Part 1 of 4
In Interpersonal Conflict, my all-time favorite course to teach, there is an assignment that often strikes fear in the hearts of my students. I try not to relish their fear too much.
These are adult students whose ages typically range from 30-60, all studying for a master’s degree in mediation and applied conflict studies. I announce the assignment on the first day of class and it’s due on the last day. In the classes in between, there are frequent questions about the assignment, worries expressed, support and coaching sought.
I once had a student who refused to do the assignment outright. For a while. He came around and completed it with gusto. I’ve had several who’ve told me that they didn’t think they’d be able to do the assignment because it didn’t really apply to them. Their thinking changed too, as the term unfolded.
The assignment is this: They must have a difficult conversation about a matter that’s important to them, ideally with someone who’s also important to them. It may be a conversation they’ve been avoiding. Or it may be one they’ve had many times and it’s come out poorly. Or it may be one that came out of left field and they suddenly found themselves in a difficult conversation they hadn’t anticipated.

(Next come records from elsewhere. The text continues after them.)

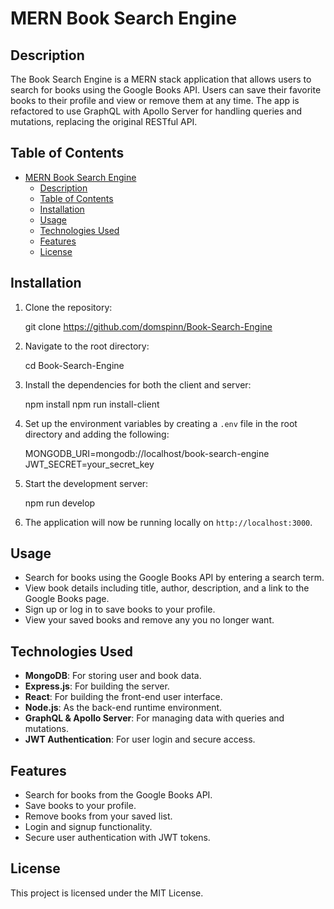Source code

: # MERN Book Search Engine

## Description

The Book Search Engine is a MERN stack application that allows users to search for books using the Google Books API. Users can save their favorite books to their profile and view or remove them at any time. The app is refactored to use GraphQL with Apollo Server for handling queries and mutations, replacing the original RESTful API.

## Table of Contents

- [MERN Book Search Engine](#mern-book-search-engine)
  - [Description](#description)
  - [Table of Contents](#table-of-contents)
  - [Installation](#installation)
  - [Usage](#usage)
  - [Technologies Used](#technologies-used)
  - [Features](#features)
  - [License](#license)

## Installation

1. Clone the repository:

    git clone https://github.com/domspinn/Book-Search-Engine
    

2. Navigate to the root directory:

    cd Book-Search-Engine
    

3. Install the dependencies for both the client and server:

    npm install
    npm run install-client
    

4. Set up the environment variables by creating a `.env` file in the root directory and adding the following:

    
    MONGODB_URI=mongodb://localhost/book-search-engine
    JWT_SECRET=your_secret_key
    

5. Start the development server:

    npm run develop
    

6. The application will now be running locally on `http://localhost:3000`.

## Usage

- Search for books using the Google Books API by entering a search term.
- View book details including title, author, description, and a link to the Google Books page.
- Sign up or log in to save books to your profile.
- View your saved books and remove any you no longer want.

## Technologies Used

- **MongoDB**: For storing user and book data.
- **Express.js**: For building the server.
- **React**: For building the front-end user interface.
- **Node.js**: As the back-end runtime environment.
- **GraphQL & Apollo Server**: For managing data with queries and mutations.
- **JWT Authentication**: For user login and secure access.

## Features

- Search for books from the Google Books API.
- Save books to your profile.
- Remove books from your saved list.
- Login and signup functionality.
- Secure user authentication with JWT tokens.

## License

This project is licensed under the MIT License.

Between the time they learn of the assignment and the time they have to do it, my job is to help them consider the complexities that go into such conversations and prepare for the undertaking. Then I have the pleasure of sitting back and listening to what they learned and, in turn, learning from them.
Last week, after my current group of amazingly talented students reported on their difficult conversations, I asked them a few questions and told them I’d be blogging about their replies. And so I will be.